Pour Stephanie Sinclair, tout commence en 2003 lorsqu’elle constate qu’en Afghanistan certaines fillettes préfèrent s’immoler plutôt que d’être mariées de force (dès l’âge de neuf ans !) à des hommes beaucoup plus âgés. Son oeil commence alors un long combat. Et quel œil ! Ses images sont d’une beauté tout à fait proportionnelle à l’intensité des drames dont elles rendent compte. Le regard est saisi, puis il se porte vers les “cartons” accompagnant les photos, et c’est ainsi que l’on découvre l’ampleur et l’horreur de ces unions forcées qui voient 39 000 filles mariées chaque jour contre leur gré (une toutes les 2 secondes !). L’image a fait son travail. Mais ce n’est pas tout : après avoir publié ses reportages dans divers magazines, dont National Geographic, Sinclair a créé une ONG, Too Young To Wed, pour défendre protéger les droits des petites filles et empêcher les mariages d’enfants. Elle a depuis acquis de nombreuses personnalités à cette cause.

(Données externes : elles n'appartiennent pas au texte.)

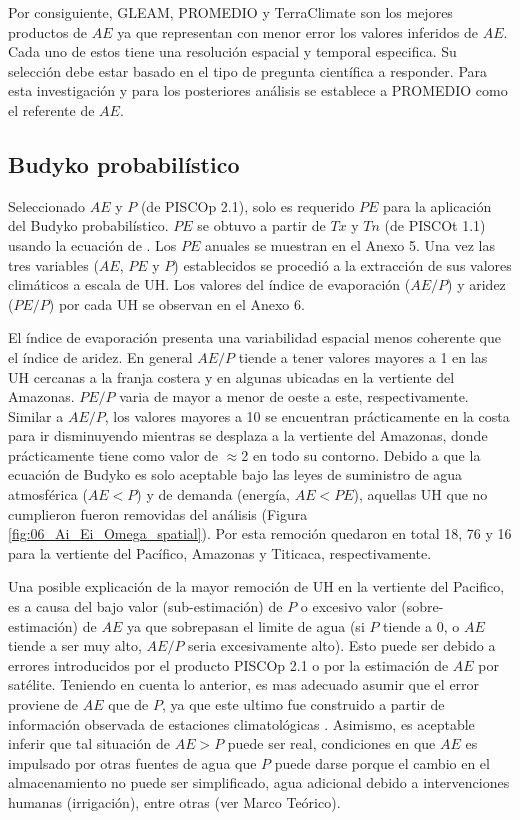\documentclass[12pt]{article}
\begin{document}
Por consiguiente, GLEAM, PROMEDIO y TerraClimate son los mejores productos de $AE$ ya que representan con menor error los valores inferidos de $AE$. Cada uno de estos tiene una resolución espacial y temporal especifica. Su selección debe estar basado en el tipo de pregunta científica a responder. Para esta investigación y para los posteriores análisis se establece a PROMEDIO como el referente de $AE$.

\subsection{Budyko probabilístico}

Seleccionado $AE$ y $P$ (de PISCOp 2.1), solo es requerido $PE$ para la aplicación del Budyko probabilístico. $PE$ se obtuvo a partir de $Tx$ y $Tn$ (de PISCOt 1.1) usando la ecuación de \citet{Hargreaves1985}. Los $PE$ anuales se muestran en el Anexo 5. Una vez las tres variables ($AE$, $PE$ y $P$) establecidos se procedió a la extracción de sus valores climáticos a escala de UH. Los valores del índice de evaporación ($AE/P$) y aridez ($PE/P$) por cada UH se observan en el Anexo 6. 

El índice de evaporación presenta una variabilidad espacial menos coherente que el índice de aridez. En general $AE/P$ tiende a tener valores mayores a 1 en las UH cercanas a la franja costera y en algunas ubicadas en la vertiente del Amazonas. $PE/P$ varia de mayor a menor de oeste a este, respectivamente. Similar a $AE/P$, los valores mayores a 10 se encuentran prácticamente en la costa para ir disminuyendo mientras se desplaza a la vertiente del Amazonas, donde prácticamente tiene como valor de $\approx$2 en todo su contorno. Debido a que la ecuación de Budyko es solo aceptable bajo las leyes de suministro de agua atmosférica ($AE < P$) y de demanda (energía, $AE < PE$), aquellas UH que no cumplieron fueron removidas del análisis (Figura \ref{fig:06_Ai_Ei_Omega_spatial}). Por esta remoción quedaron en total 18, 76 y 16 para la vertiente del Pacífico, Amazonas y Titicaca, respectivamente.

Una posible explicación de la mayor remoción de UH en la vertiente del Pacifico, es a causa del bajo valor (sub-estimación) de $P$ o excesivo valor (sobre-estimación) de $AE$ ya que sobrepasan el limite de agua (si $P$ tiende a 0, o $AE$ tiende a ser muy alto, $AE/P$ seria excesivamente alto). Esto puede ser debido a errores introducidos por el producto PISCOp 2.1 o por la estimación de $AE$ por satélite. Teniendo en cuenta lo anterior, es mas adecuado asumir que el error proviene de $AE$ que de $P$, ya que este ultimo fue construido a partir de información observada de estaciones climatológicas \citep{Aybar2019}. Asimismo, es aceptable inferir que tal situación de $AE > P$ puede ser real, condiciones en que $AE$ es impulsado por otras fuentes de agua que $P$ puede darse porque el cambio en el almacenamiento no puede ser simplificado, agua adicional debido a intervenciones humanas (irrigación), entre otras (ver Marco Teórico).
  
\end{document}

Bizarrement, le travail de Stephanie Sinclair n’avait jamais été présenté en France, en dehors d’une expo en 2012 à Perpignan dans le cadre du Festival Visa pour l’Image que dirige Jean-François Leroy. Qu’on le retrouve à l’Arche du Photojournalisme (mais cette fois via une expo bien plus étoffée : 175 magnifiques tirages et des reportages vidéos) n’est pas un hasard : ce nouvel espace permanent dédié à la photo a été confié à Leroy, qui présentera ici des images plus axées sur l’actu que ne le font les autres espaces parisiens (le BAL, la Maison européenne de la Photographie ou encore le Jeu de Paume), avec pour objectif d’être le plus réactif possible aux événements qui secouent la planète spectaculairement ou plus discrètement. Chaque trimestre sera programmée une exposition d’une figure majeure ou d’un jeune talent. Il y aura également des rétrospectives et des conférences, le tout sur 1200 m2 perchés dans le ciel.
En parallèle à l’expo « Too young to wed » est ainsi présenté un hommage au grand Stanley Green, décédé le mois dernier. En septembre, c’est le travail de Eugene Richards qui succédera à celui de Stephanie Sinclair.
Bien sûr, il faudra aller jusqu’à la Défense et acquitter une somme non négligeable (19 €) pour grimper sur le toit. Mais pour ce prix-là, l’œil aura droit à une double vision panoramique : sur Paris et sur le monde tel qu’il va.
Édouard Launet
Photographie
« Too Young To Wed – Mariées trop jeunes » de Stephanie Sinclair à l’Arche du Photojournalisme, jusqu’au 24 septembre. Ouvert tous les jours de 9h30 à 18h30. Tarifs : 15 € pour l’accès au toit de la Grande Arche, et 4 € pour l’expo.